Em Soure, Dona Cruz, uma costureira de 77 anos, é um dos pilares dessa revolução silenciosa. Em sua residência e ateliê, ainda com paredes no reboco, ela dedica seus dias à confecção de trajes de gala marajoaras. Essas peças, frequentemente camisas de botão, são destinadas a eventos especiais e festividades. A elaboração de cada item exige um trabalho manual minucioso, demandando de um a três dias, dependendo da complexidade. O tecido de algodão é cuidadosamente adornado com fitas bordadas à linha, reproduzindo os intrincados grafismos inspirados nas cerâmicas indígenas milenares da região.
Moda Marajoara: Mulheres Revitalizam Arte Ancestral no PA
Os clientes de Dona Cruz incluem autoridades e fazendeiros, e a demanda por suas criações experimentou um aumento significativo em 2023. Isso ocorreu após o governador do Pará, Helder Barbalho (MDB), vestir uma de suas peças na Cúpula da Amazônia. A repercussão do traje, que reflete a autenticidade e a riqueza cultural do Marajó, impulsionou a procura pela costureira, que atualmente envia seus produtos por Correios para diversas cidades brasileiras, como Brasília, Recife, Rio de Janeiro e São Paulo.

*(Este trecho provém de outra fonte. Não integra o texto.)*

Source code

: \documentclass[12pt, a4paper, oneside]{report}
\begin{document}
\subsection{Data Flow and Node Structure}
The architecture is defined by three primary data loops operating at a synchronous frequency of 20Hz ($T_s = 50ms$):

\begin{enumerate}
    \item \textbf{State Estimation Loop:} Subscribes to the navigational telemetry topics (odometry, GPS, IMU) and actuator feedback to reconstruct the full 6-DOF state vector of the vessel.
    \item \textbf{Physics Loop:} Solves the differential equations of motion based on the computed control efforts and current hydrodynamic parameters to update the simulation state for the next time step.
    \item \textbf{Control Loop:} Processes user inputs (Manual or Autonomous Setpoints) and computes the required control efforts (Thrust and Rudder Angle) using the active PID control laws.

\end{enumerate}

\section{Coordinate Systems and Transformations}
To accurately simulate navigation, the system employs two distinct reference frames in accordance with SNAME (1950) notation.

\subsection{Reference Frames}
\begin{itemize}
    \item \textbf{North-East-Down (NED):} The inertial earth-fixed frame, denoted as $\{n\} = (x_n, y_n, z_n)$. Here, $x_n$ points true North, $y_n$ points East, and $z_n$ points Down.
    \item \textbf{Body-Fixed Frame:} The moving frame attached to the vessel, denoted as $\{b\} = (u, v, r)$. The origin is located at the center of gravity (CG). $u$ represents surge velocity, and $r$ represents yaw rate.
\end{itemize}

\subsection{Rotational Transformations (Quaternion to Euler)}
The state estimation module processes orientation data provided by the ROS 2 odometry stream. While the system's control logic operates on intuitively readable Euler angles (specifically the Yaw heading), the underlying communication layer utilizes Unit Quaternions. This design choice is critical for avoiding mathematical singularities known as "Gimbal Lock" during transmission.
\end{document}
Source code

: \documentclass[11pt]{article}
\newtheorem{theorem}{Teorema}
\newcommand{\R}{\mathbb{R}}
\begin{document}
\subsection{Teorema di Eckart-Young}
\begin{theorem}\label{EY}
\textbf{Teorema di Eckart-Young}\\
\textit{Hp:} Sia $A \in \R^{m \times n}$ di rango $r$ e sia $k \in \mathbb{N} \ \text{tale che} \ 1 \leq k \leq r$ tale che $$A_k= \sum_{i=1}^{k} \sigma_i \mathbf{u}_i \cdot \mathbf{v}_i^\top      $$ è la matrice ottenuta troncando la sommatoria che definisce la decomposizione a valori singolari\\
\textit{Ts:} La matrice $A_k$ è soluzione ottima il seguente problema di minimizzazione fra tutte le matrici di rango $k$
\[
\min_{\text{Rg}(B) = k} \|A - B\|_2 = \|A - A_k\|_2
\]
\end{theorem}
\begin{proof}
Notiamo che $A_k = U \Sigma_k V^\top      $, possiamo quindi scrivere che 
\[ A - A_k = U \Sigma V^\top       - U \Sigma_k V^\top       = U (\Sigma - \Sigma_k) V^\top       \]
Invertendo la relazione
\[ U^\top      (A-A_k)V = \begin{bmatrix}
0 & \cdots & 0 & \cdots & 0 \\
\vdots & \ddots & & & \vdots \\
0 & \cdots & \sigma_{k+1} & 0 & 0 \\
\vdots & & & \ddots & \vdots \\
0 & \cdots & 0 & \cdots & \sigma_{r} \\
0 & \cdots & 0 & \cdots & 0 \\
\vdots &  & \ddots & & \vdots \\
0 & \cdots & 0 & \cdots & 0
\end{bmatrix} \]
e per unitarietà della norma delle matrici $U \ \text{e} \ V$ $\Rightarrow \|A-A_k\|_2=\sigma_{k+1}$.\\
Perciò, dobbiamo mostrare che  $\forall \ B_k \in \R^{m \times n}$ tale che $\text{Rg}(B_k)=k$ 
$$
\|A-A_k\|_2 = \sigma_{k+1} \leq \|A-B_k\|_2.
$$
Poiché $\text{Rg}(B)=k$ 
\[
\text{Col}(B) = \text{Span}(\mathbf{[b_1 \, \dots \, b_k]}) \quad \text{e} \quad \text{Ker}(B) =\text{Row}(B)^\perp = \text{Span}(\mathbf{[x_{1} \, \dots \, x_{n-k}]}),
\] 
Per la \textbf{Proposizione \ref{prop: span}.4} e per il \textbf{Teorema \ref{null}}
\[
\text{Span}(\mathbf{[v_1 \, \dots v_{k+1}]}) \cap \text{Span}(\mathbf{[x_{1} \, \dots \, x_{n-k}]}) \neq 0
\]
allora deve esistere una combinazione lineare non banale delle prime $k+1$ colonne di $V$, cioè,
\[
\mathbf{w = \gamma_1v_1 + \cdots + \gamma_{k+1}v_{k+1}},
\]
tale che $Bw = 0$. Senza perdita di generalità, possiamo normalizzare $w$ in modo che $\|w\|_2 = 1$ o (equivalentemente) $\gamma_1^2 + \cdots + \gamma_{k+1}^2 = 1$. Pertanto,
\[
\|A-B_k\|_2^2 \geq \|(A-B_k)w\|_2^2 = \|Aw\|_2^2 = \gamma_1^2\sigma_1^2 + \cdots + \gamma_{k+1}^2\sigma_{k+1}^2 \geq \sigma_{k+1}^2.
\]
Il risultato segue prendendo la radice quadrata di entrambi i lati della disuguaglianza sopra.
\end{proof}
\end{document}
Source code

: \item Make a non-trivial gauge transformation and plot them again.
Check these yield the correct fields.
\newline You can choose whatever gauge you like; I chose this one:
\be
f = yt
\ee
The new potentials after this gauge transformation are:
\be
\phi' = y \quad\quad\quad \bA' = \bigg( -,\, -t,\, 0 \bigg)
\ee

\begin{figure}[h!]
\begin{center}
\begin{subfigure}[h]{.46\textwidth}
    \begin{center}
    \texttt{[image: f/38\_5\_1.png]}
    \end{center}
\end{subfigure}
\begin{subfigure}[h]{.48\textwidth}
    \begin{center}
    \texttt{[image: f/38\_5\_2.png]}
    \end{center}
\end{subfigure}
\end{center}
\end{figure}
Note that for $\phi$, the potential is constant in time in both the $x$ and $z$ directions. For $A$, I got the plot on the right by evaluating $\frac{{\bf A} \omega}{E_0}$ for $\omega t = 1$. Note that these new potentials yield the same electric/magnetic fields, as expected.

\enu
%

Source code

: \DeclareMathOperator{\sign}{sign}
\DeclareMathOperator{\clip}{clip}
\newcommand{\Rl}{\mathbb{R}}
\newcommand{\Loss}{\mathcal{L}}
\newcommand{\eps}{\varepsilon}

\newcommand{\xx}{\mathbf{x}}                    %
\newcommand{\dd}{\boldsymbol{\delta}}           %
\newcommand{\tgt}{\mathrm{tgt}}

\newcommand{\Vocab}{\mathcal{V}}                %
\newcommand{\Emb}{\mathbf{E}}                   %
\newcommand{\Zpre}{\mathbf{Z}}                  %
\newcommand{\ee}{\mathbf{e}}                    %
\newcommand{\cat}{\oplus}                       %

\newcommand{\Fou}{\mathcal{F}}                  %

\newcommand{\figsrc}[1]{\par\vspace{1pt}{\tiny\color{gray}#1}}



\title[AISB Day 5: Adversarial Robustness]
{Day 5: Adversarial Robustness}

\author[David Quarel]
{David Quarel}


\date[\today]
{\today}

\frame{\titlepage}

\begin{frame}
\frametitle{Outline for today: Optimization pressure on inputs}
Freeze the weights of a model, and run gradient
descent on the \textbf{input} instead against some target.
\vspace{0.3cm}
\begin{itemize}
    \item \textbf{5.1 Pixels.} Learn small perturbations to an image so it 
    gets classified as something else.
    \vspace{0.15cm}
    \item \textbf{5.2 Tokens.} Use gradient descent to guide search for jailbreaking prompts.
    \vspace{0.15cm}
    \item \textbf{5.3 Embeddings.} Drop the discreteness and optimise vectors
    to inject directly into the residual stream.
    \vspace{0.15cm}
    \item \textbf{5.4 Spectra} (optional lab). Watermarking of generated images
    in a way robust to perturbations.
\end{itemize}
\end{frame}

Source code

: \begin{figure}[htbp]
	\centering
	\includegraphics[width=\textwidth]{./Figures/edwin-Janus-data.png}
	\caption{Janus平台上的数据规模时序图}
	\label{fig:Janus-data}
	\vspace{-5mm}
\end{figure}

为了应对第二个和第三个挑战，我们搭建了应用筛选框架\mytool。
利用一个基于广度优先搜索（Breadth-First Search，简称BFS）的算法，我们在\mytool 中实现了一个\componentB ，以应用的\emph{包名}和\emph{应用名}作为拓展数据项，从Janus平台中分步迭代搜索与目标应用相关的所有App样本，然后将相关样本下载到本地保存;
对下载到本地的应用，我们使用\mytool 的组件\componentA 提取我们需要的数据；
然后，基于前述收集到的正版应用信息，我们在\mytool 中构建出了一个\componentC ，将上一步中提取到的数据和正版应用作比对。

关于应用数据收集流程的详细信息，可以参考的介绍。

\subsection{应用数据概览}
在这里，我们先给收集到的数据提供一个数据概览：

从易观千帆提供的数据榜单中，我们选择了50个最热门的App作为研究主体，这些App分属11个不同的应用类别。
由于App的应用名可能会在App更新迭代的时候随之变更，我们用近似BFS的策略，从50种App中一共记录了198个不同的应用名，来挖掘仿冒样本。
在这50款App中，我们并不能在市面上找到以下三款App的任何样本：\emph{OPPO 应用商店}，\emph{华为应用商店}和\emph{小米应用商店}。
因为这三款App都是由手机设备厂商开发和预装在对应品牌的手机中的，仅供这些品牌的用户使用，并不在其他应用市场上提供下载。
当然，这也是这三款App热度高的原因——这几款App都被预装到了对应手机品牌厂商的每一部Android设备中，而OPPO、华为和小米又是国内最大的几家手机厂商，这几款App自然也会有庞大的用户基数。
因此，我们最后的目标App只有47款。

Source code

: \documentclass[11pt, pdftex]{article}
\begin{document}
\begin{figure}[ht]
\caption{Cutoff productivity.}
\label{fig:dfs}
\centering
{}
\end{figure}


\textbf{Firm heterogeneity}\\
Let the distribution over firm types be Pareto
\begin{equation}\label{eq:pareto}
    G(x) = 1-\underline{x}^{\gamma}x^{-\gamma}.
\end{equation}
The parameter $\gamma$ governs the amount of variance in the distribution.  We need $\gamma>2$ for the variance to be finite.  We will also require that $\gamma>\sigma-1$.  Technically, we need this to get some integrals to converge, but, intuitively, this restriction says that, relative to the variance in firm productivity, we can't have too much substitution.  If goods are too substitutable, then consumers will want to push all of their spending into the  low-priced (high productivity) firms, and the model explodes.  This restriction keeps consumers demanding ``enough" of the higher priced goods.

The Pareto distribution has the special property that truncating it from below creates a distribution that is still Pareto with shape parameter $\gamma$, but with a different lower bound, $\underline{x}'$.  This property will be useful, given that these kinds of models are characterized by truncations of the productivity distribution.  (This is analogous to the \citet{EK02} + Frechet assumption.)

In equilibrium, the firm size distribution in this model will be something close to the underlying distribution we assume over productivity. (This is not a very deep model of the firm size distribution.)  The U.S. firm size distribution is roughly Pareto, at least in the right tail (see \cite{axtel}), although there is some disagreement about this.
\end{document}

Apesar do reconhecimento crescente, Dona Cruz enfrenta o desafio de reverter o sucesso de suas criações em uma melhoria substancial de suas condições de vida. “Geralmente, o que eu ganho da venda das camisas, eu gasto na compra de novos materiais. Para quando o cliente chegar, ter sempre algo disponível. Eu trabalho por conta própria, sem empréstimos. E o dinheiro da aposentadoria fica para as despesas da casa”, explica a artesã. Os preços das roupas variam entre 290 e 410 reais, dependendo do tamanho e do modelo, como manga curta ou longa, P ou G. O maior benefício, para ela, tem sido a possibilidade de se manter ativa e aprender continuamente. “Trabalhava como inspetora de colégio e depois me aposentei. Quando fiquei viúva, para não ficar sem fazer nada, eu me dediquei às camisas. É bom para manter a cabeça ocupada e não ficar pensando em outras coisas, né?”, relata.
No apoio à sua jornada empreendedora, Dona Cruz recebeu uma máquina de costura industrial, fruto de uma colaboração entre a prefeitura de Soure e o governo estadual. Além disso, ela foi beneficiada com orientações estratégicas do Serviço Brasileiro de Apoio às Micro e Pequenas Empresas (Sebrae), por meio do programa Polo de Moda do Marajó. As capacitações abrangeram aspectos cruciais como formação de preços, táticas de vendas, aprimoramento na apresentação dos produtos – incluindo o uso de embalagens adequadas – e acesso a novos mercados.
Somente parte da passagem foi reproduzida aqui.